Hard validation failures

  • Missing any required field (spec_version, guardrail_id, version, status, behaviour, meta.name).
  • behaviour.result_type is not one of score | transform | annotate | enrich.
  • behaviour.content_types contains a value other than text | image | video | document.
  • transport.type is present but not one of rest-api | lambda.
  • transport.credentials missing when transport is present.
  • invocation missing when transport is present.
  • on_timeout.severity or on_provider_error.severity is outside the 0–10 range.
  • fallback.fallback_guardrail_id does not resolve to a registered guardrail.
  • Agent attaches a guardrail to a position where no parameters at that position match its behaviour.content_types.
  • on_timeout.severity or on_provider_error.severity set to 0 for a score guardrail (effectively fail_open for all agents).
  • fallback.enabled: false for guardrails with a transport block.
  • status: "deprecated" without a meta.last_updated date.
  • Agent call-site severity_threshold absent for a score guardrail.

Full example

---
spec_version: "1.2"
guardrail_id: "pii-scan"
version: "1.0.0"
status: "active"

behaviour:
  result_type: "transform"
  content_types: ["text"]

meta:
  name: "PII Scan (Bedrock)"
  owner: "ai-safety-team"
  last_updated: "2026-04-12"
  description: >
    Detects and redacts personally identifiable information — names, email addresses,
    phone numbers, national identifiers, and similar — using AWS Bedrock Guardrails.
    Suitable for agents operating under GDPR, HIPAA, or any data policy that restricts
    exposure of personal data.
  tags: ["pii", "privacy", "gdpr", "hipaa"]

transport:
  type: "lambda"
  function_arn: "arn:aws:lambda:eu-west-1:123456789:function:pii-scan-v3"
  invocation_type: "RequestResponse"
  payload_format: "json"
  credentials:
    scheme: "iam-role"

invocation:
  timeout_ms: 300
  on_timeout:
    severity: 10
  on_provider_error:
    severity: 10
  retry_policy:
    max_attempts: 2
    backoff_ms: 100

fallback:
  enabled: true
  fallback_guardrail_id: "pii-scan-lite"
  emit_warning: true
---

Uses AWS Bedrock Guardrails to detect and redact personally identifiable information
before the model processes input and before responses are returned to callers.

## Recommended agent configuration

```yaml
guardrails:
  input:
    - ref: "pii-scan"
      on_fail: "apply"          # Apply the redacted version before the model sees the data
  output:
    - ref: "pii-scan"
      on_fail: "reject"         # If output redaction fails, halt rather than leak PII

Relationship to policies.pii_redaction

The policies.pii_redaction: true flag in the agent definition and a ref: "pii-scan" guardrail can coexist and both run.

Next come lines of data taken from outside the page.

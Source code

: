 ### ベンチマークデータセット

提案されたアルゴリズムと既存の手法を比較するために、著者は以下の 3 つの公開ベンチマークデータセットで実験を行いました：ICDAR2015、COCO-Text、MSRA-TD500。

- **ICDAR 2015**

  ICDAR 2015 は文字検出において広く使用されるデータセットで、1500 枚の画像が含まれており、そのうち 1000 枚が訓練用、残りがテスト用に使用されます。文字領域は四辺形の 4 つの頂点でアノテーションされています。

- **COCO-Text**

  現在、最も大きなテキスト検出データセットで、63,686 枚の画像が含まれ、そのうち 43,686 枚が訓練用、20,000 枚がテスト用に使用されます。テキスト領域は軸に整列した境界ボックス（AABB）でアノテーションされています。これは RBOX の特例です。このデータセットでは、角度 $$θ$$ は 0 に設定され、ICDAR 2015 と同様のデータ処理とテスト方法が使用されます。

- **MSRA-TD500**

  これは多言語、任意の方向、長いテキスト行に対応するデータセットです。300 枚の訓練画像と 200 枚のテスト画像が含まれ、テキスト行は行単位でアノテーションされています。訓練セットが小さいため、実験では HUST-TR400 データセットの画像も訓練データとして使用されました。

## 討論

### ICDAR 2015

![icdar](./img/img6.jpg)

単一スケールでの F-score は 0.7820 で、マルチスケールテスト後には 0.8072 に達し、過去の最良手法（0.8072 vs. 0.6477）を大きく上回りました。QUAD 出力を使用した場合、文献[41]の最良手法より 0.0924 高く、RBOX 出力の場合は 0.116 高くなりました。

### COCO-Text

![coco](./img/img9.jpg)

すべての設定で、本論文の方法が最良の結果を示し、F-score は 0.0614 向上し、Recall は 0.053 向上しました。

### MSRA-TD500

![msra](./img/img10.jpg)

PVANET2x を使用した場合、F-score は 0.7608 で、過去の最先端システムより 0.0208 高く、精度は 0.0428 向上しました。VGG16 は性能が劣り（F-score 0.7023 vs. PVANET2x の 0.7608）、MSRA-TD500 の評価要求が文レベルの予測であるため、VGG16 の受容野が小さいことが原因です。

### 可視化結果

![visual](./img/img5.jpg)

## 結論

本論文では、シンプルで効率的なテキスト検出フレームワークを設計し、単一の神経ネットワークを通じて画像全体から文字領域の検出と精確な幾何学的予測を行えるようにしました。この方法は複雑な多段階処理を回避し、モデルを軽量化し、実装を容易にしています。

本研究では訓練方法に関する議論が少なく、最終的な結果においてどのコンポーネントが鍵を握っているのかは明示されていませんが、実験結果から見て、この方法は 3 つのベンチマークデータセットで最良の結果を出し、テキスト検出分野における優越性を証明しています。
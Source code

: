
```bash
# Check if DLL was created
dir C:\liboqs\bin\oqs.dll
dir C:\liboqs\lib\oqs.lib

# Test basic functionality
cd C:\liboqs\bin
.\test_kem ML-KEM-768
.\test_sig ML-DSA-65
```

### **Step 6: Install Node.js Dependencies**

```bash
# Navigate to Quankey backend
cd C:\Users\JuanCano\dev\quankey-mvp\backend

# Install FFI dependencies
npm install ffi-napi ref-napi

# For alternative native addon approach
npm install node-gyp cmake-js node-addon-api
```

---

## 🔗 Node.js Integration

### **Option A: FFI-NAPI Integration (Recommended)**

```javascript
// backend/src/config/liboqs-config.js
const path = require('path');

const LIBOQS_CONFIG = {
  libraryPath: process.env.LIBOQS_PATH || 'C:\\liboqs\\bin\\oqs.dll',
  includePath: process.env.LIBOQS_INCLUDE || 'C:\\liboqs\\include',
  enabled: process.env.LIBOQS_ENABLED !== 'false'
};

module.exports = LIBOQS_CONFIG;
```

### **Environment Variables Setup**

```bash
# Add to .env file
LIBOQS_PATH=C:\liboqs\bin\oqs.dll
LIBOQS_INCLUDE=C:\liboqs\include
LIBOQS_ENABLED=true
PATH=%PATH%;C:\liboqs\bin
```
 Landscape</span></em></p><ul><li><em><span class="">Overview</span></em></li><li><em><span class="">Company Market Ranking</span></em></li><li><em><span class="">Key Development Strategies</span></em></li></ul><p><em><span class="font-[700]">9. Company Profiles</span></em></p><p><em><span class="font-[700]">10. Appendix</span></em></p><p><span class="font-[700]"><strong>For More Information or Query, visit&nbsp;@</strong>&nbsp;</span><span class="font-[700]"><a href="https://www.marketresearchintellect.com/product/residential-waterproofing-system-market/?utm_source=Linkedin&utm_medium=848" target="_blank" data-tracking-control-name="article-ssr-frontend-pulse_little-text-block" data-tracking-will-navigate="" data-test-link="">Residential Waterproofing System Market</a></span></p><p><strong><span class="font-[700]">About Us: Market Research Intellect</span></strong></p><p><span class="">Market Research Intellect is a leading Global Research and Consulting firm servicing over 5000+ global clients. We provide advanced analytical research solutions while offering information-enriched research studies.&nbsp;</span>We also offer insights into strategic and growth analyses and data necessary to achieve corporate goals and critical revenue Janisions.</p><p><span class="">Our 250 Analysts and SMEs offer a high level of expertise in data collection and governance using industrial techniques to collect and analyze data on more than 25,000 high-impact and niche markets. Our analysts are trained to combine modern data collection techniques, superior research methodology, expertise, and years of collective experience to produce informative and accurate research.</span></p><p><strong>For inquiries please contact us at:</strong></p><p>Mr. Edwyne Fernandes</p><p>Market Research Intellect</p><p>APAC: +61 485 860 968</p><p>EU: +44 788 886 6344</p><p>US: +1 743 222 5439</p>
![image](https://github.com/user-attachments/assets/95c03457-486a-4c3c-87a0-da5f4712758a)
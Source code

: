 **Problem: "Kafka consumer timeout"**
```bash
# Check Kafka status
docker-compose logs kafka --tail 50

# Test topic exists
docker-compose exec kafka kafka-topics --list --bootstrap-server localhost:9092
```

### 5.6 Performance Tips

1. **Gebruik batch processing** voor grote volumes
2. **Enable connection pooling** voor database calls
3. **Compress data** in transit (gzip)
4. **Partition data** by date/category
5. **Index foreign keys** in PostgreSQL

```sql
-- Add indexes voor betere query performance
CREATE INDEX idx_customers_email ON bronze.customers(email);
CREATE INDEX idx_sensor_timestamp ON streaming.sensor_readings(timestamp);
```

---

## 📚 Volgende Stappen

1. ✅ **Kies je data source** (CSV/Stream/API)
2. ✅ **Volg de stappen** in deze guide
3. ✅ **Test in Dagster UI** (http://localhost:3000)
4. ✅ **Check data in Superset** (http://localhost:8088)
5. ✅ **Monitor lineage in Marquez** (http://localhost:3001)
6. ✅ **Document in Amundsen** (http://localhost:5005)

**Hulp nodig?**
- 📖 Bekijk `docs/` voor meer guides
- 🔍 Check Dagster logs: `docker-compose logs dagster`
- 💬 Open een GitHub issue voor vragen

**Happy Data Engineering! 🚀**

They serve complementary roles:

policies.pii_redaction: true ref: "pii-scan" guardrail
What runs it Platform-built redaction pass (always available) External transport (Bedrock, Azure, etc.)
Configuration None — on or off Full transport config, version pinning, fallback
Precision Broad coverage, heuristic-based Provider-specific, often tunable
Failure mode Never errors (platform-built) Can fail — governed by on_provider_error

In a defense-in-depth configuration, set both: pii_redaction: true for baseline coverage that never fails, and a transport-backed guardrail for higher-precision detection on sensitive workflows.